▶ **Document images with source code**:
# # #
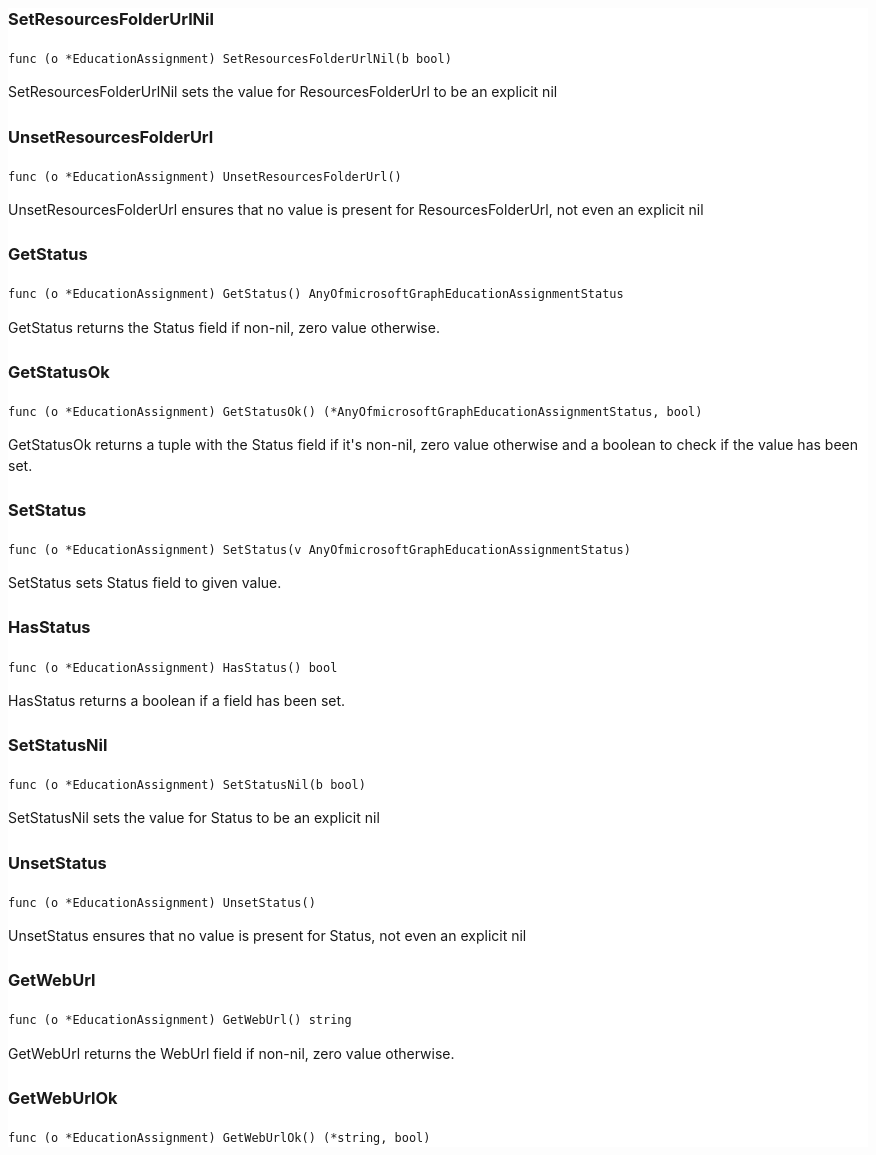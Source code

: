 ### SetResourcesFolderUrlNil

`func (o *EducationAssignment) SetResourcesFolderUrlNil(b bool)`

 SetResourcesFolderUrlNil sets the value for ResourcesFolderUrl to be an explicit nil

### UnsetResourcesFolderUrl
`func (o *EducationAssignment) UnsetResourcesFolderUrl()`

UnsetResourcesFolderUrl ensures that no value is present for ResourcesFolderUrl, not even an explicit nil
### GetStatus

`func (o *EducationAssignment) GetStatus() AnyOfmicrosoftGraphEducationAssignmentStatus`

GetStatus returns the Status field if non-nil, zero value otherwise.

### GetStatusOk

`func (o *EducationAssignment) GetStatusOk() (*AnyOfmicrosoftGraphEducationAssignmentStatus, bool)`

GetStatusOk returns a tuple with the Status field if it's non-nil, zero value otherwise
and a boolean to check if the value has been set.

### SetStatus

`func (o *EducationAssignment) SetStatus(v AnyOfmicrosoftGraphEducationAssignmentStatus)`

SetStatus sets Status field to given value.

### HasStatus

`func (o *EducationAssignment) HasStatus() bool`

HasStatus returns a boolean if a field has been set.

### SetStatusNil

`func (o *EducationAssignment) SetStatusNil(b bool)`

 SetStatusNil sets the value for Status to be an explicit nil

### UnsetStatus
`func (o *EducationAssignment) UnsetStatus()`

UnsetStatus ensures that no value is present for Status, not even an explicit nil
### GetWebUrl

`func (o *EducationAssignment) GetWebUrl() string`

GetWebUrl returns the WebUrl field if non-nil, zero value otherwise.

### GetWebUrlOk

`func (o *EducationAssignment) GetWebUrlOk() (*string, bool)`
# # #
▶ **Required work**: Leaving the pictures out, write out every entry exactly.

▶ **Exercise answer**:
Source code

: ### SetResourcesFolderUrlNil

`func (o *EducationAssignment) SetResourcesFolderUrlNil(b bool)`

 SetResourcesFolderUrlNil sets the value for ResourcesFolderUrl to be an explicit nil

### UnsetResourcesFolderUrl
`func (o *EducationAssignment) UnsetResourcesFolderUrl()`

UnsetResourcesFolderUrl ensures that no value is present for ResourcesFolderUrl, not even an explicit nil
### GetStatus

`func (o *EducationAssignment) GetStatus() AnyOfmicrosoftGraphEducationAssignmentStatus`

GetStatus returns the Status field if non-nil, zero value otherwise.

### GetStatusOk

`func (o *EducationAssignment) GetStatusOk() (*AnyOfmicrosoftGraphEducationAssignmentStatus, bool)`

GetStatusOk returns a tuple with the Status field if it's non-nil, zero value otherwise
and a boolean to check if the value has been set.

### SetStatus

`func (o *EducationAssignment) SetStatus(v AnyOfmicrosoftGraphEducationAssignmentStatus)`

SetStatus sets Status field to given value.

### HasStatus

`func (o *EducationAssignment) HasStatus() bool`

HasStatus returns a boolean if a field has been set.

### SetStatusNil

`func (o *EducationAssignment) SetStatusNil(b bool)`

 SetStatusNil sets the value for Status to be an explicit nil

### UnsetStatus
`func (o *EducationAssignment) UnsetStatus()`

UnsetStatus ensures that no value is present for Status, not even an explicit nil
### GetWebUrl

`func (o *EducationAssignment) GetWebUrl() string`

GetWebUrl returns the WebUrl field if non-nil, zero value otherwise.

### GetWebUrlOk

`func (o *EducationAssignment) GetWebUrlOk() (*string, bool)`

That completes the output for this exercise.